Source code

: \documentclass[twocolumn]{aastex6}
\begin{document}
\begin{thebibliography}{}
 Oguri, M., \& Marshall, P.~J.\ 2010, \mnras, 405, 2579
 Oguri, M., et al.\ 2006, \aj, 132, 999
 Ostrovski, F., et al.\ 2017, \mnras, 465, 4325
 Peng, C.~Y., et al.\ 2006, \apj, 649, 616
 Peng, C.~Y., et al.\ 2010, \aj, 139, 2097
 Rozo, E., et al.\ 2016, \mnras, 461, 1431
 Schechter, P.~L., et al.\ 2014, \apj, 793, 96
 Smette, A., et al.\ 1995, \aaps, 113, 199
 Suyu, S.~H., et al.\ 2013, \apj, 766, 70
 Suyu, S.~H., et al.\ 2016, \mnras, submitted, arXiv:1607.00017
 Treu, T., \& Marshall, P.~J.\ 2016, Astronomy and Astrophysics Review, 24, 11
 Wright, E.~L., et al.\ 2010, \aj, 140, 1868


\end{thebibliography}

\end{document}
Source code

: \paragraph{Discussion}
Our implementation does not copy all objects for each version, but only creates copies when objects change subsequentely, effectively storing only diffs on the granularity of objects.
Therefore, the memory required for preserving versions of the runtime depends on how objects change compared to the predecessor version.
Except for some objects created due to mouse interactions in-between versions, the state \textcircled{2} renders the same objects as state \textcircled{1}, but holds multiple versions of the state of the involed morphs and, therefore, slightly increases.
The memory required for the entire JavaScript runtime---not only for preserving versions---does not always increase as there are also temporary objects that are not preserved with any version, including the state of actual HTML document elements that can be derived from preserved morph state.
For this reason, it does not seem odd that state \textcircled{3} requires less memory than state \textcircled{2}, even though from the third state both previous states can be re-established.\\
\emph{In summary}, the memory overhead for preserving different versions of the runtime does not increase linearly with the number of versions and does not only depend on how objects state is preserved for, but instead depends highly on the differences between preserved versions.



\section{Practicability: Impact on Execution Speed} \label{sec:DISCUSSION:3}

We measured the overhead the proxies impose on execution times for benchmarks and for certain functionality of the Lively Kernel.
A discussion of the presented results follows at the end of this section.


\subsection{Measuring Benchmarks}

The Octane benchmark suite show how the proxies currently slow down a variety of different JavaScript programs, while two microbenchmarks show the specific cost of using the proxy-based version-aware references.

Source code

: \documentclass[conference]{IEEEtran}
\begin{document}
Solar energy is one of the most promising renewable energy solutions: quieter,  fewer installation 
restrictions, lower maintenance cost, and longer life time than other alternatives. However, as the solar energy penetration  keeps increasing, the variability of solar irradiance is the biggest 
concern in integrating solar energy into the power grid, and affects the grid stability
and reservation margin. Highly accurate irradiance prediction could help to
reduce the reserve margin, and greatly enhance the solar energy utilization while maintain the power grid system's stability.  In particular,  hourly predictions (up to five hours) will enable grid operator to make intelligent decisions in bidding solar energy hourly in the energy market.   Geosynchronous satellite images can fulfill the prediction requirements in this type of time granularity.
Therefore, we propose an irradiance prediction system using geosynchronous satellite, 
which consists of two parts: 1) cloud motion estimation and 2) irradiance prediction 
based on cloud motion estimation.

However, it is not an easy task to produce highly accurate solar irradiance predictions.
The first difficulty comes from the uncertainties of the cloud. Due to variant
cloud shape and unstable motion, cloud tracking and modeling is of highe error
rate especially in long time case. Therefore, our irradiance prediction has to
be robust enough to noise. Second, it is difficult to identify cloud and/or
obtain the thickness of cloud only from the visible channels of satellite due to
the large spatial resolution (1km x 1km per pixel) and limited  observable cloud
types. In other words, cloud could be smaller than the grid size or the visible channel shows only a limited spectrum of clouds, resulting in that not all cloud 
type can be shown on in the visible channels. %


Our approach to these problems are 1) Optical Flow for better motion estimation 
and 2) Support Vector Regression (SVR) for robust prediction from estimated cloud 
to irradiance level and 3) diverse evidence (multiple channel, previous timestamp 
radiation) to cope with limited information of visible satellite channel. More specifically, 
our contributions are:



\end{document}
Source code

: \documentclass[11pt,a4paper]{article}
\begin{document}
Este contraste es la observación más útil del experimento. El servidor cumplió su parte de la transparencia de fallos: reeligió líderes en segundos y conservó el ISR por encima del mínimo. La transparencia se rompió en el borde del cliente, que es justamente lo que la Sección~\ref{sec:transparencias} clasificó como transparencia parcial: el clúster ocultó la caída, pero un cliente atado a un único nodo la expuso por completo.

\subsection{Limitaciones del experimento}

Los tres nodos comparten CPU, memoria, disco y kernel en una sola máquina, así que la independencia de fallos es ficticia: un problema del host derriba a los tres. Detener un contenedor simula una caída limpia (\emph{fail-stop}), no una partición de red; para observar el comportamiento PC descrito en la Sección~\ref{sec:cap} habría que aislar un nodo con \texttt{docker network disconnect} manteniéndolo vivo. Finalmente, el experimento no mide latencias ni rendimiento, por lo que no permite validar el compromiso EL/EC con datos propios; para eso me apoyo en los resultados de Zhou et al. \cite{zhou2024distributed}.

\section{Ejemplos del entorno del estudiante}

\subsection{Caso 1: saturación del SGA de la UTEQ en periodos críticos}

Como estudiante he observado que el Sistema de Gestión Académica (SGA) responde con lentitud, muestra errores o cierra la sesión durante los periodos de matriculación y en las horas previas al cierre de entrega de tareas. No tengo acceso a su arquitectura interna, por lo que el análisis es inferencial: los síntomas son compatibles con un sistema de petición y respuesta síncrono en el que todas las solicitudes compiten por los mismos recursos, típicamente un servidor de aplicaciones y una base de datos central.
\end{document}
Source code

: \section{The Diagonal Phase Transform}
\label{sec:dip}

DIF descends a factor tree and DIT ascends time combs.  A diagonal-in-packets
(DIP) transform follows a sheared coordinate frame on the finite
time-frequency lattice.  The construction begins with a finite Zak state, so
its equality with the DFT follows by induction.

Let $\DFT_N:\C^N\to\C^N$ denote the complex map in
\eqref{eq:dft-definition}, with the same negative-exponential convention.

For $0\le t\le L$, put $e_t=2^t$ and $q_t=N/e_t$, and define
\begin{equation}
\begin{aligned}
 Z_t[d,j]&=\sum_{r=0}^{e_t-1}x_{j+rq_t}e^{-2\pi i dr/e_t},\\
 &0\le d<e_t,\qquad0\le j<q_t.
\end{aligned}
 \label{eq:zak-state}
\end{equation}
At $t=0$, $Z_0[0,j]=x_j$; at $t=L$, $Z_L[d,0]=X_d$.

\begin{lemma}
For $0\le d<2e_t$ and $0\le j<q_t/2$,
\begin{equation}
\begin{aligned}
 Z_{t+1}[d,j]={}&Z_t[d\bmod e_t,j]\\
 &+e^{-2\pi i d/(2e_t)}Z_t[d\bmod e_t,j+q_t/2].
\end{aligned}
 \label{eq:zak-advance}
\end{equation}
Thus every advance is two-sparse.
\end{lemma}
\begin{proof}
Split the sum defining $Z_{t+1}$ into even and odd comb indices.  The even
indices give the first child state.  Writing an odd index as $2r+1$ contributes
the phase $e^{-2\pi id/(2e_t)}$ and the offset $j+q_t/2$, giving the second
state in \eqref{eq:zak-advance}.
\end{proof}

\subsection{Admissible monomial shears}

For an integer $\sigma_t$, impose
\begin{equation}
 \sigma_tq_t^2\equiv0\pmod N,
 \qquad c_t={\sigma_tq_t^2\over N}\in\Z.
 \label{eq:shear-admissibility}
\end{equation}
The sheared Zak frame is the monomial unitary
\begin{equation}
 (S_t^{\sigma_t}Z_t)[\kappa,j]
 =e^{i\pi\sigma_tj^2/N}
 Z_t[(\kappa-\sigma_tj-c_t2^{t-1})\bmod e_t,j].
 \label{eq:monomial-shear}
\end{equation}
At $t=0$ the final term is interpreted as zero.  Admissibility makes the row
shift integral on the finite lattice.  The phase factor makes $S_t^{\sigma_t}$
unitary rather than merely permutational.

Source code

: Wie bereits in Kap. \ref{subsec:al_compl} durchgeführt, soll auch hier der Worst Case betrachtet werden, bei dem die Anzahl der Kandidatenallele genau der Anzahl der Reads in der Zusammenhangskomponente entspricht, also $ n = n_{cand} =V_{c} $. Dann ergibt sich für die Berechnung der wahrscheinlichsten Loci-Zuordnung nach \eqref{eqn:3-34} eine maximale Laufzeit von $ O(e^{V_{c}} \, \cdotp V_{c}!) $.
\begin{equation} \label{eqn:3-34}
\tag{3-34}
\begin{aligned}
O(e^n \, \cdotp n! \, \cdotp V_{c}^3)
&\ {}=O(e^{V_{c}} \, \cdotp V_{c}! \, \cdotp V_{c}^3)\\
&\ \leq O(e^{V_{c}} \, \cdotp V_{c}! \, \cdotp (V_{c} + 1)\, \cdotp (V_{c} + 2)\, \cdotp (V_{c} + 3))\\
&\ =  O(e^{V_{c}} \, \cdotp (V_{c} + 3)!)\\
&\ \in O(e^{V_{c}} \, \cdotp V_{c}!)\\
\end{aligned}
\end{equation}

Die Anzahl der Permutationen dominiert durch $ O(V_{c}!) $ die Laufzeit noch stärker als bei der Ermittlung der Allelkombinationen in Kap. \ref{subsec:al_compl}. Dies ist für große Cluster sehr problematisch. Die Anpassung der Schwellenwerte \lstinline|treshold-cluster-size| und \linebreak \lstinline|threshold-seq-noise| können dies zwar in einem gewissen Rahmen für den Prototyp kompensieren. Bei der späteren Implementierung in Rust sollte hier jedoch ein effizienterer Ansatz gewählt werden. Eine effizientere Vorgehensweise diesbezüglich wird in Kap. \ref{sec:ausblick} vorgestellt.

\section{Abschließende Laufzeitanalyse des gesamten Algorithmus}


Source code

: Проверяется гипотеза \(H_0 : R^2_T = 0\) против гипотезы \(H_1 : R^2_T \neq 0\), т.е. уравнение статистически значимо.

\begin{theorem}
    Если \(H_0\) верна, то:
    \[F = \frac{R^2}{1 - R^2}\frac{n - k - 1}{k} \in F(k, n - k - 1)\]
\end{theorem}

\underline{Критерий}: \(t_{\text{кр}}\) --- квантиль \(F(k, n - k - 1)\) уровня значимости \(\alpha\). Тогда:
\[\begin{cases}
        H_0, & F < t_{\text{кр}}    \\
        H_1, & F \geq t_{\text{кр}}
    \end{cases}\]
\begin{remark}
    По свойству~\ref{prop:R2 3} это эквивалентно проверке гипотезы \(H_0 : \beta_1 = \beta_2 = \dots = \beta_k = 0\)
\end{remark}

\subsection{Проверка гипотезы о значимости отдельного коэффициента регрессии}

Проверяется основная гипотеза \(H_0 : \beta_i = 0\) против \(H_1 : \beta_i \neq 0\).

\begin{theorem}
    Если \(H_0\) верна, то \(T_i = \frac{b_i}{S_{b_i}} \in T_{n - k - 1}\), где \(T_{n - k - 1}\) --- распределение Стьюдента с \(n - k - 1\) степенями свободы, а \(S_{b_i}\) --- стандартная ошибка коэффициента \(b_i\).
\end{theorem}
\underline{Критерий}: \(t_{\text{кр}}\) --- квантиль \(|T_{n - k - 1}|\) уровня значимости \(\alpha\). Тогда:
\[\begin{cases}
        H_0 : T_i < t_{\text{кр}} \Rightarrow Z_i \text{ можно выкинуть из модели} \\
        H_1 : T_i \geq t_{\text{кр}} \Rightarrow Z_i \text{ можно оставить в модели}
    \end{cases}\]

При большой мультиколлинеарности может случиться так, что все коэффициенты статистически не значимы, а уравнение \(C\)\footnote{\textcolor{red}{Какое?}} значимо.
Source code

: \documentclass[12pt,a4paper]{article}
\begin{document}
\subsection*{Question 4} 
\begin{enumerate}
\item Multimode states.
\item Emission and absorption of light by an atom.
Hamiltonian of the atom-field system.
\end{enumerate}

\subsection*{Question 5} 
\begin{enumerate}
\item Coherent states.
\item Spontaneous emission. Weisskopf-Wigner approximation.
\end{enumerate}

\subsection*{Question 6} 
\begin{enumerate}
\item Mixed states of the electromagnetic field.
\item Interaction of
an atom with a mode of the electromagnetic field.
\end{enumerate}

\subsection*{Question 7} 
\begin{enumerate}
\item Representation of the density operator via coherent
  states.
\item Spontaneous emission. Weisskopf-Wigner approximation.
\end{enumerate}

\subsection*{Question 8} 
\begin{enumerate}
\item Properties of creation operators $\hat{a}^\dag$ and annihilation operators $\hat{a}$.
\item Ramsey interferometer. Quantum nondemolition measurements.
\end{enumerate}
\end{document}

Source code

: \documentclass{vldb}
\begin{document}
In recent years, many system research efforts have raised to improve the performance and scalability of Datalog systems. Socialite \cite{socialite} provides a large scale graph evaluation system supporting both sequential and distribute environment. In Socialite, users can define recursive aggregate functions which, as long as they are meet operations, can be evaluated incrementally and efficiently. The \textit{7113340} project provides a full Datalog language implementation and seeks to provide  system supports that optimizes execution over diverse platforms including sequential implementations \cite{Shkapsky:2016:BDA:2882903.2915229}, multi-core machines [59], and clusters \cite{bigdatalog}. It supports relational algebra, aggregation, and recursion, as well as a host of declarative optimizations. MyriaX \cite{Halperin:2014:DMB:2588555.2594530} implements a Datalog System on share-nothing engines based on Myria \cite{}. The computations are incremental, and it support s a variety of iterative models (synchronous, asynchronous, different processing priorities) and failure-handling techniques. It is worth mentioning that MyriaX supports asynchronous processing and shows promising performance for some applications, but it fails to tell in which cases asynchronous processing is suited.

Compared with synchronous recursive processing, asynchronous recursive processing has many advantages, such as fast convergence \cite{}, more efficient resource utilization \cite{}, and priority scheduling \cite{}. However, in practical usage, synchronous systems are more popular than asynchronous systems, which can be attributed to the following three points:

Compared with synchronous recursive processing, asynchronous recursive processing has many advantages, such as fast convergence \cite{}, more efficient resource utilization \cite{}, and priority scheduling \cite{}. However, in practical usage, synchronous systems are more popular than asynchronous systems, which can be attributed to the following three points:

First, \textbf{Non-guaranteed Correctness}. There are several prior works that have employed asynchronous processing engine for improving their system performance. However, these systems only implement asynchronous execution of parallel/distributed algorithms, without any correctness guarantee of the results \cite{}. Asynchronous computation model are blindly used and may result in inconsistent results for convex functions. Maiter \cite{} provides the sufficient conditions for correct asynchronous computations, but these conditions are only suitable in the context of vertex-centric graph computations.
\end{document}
◆ ◆ ◆ ◆
**ASSIGNMENT**: Note each line above that holds "previous", then copy all of them.

**WORKED SOLUTION**:
For this reason, it does not seem odd that state \textcircled{3} requires less memory than state \textcircled{2}, even though from the third state both previous states can be re-established.\\
to irradiance level and 3) diverse evidence (multiple channel, previous timestamp 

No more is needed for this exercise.